Just found a glow stick inside of my vagina..
With the amount of traffic your vagina gets, it was only a matter of time before someone threw a rave there.
I woke up to three texts telling me to "go fuck myself," a panicked voicemail from my mom, and a girl thanking me... I'm not sure which I should take care of first
Your lack of a response has proven you've clearly forgotten how crazy I am.
Was I really yelling "girls night" at random chicks before stealing and drinking all their shots?
Restaurants Roasting People Who Gave Them Negative Yelp Reviews (25 Pics)
Girl. There is the cutest old gay here. He's approximately 100 years old and kind as shit.
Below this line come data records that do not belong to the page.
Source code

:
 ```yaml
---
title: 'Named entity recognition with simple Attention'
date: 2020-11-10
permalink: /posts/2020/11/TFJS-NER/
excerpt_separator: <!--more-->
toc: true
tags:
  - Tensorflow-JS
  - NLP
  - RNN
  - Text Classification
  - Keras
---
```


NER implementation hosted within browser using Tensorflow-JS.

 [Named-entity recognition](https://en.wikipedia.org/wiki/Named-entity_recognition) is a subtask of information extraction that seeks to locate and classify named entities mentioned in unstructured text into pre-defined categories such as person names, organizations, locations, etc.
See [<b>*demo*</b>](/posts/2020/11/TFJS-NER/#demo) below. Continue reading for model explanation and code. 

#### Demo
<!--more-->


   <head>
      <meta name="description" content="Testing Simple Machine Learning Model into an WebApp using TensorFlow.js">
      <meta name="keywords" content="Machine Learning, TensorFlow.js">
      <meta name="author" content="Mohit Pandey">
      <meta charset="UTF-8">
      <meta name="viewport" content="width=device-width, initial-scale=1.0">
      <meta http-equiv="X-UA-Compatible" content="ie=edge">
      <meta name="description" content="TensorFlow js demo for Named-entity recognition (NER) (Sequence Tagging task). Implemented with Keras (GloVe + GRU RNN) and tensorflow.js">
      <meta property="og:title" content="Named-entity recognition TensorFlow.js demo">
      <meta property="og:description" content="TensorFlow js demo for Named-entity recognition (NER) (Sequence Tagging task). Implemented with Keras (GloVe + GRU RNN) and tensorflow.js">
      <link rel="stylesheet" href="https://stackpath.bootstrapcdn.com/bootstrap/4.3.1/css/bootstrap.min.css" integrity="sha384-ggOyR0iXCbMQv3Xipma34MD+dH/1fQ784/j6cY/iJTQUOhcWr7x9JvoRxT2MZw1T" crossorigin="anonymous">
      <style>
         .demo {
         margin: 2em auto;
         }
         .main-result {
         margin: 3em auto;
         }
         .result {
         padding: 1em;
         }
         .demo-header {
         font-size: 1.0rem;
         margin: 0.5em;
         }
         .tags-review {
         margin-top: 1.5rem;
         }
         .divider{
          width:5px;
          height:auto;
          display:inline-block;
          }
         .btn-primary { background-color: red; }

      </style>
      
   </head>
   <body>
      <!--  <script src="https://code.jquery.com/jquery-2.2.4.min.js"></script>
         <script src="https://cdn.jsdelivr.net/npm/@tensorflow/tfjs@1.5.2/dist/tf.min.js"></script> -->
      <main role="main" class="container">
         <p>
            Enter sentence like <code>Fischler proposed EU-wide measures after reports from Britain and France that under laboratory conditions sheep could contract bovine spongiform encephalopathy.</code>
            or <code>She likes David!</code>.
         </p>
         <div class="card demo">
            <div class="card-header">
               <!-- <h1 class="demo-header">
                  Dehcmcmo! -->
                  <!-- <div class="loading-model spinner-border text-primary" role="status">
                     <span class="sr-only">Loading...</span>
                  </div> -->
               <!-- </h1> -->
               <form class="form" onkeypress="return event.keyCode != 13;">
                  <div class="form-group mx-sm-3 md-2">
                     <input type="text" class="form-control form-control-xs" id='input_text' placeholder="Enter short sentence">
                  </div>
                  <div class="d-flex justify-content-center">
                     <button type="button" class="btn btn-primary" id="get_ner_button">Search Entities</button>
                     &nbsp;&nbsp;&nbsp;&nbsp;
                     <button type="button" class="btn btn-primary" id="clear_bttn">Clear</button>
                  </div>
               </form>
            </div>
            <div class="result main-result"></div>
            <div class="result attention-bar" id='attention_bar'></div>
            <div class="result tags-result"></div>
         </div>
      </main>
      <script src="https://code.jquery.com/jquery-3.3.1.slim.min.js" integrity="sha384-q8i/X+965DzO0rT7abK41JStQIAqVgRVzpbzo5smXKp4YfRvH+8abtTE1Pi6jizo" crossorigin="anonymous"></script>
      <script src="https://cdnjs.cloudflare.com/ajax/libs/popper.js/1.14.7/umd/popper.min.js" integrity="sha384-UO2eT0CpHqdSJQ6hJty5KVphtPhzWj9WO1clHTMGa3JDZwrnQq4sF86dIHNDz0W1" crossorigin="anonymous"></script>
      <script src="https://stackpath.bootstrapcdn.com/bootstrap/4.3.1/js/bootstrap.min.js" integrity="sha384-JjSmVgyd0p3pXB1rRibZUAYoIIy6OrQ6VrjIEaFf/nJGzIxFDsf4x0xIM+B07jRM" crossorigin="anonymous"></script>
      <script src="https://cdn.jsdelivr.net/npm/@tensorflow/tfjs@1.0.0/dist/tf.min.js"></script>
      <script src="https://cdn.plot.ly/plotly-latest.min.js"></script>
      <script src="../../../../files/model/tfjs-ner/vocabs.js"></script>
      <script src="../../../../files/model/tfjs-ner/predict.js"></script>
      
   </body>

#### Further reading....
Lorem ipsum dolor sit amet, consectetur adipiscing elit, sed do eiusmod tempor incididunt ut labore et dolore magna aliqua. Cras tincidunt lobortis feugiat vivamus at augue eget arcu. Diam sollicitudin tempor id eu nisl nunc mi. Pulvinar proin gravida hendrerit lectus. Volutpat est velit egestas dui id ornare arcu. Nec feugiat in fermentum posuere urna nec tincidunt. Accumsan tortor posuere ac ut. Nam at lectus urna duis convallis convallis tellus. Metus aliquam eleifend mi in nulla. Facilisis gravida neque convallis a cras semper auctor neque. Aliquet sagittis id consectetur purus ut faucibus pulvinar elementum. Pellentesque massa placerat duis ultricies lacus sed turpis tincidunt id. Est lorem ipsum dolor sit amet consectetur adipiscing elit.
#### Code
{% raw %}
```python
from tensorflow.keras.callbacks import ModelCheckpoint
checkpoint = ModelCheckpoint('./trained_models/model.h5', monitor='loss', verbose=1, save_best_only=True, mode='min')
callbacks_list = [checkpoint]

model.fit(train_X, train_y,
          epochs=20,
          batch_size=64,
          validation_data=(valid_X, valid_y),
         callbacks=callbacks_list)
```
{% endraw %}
I threw up in a Buffalo Wild Wings and then got a high-five. I really don't understand America
I'm pretty sure I asked his brother if he was gay while drunkenly falling to the ground.
As I was blowing him, he proceeded to tell me that his friend who I blew years ago gave me a five star review on my BJ skills. And, he agrees.
Atta girl.
I'm literally trapped as the little spoon on a mattress on the floor of an unfinished basement with a professional athlete snoring in my hair
Woman Posts Harassing DMs From Creep Online, Now He’s Upset Because People Told His Mom
Got so high i fell asleep kyaking...for 2 hours.
I just timed my pee with a stop watch. From when the main stream started to ended. It was 45.1 seconds. This is the truth trust me.
I definitely almost just pulled a condom out of my purse instead of money for my dad.
How do you say "put it in me" in Spanish... I'm dealing with language barriers here.
He sang the chorus to “Inside of you” by Russel Brand in Forgetting Sarah Marshall as he proceeded to not pull out...
Honestly? I wouldn’t even be mad, that probably took talent
you have 10 seconds to explain why the toilet is full of bread or its ALL GOING ON YOUR BED.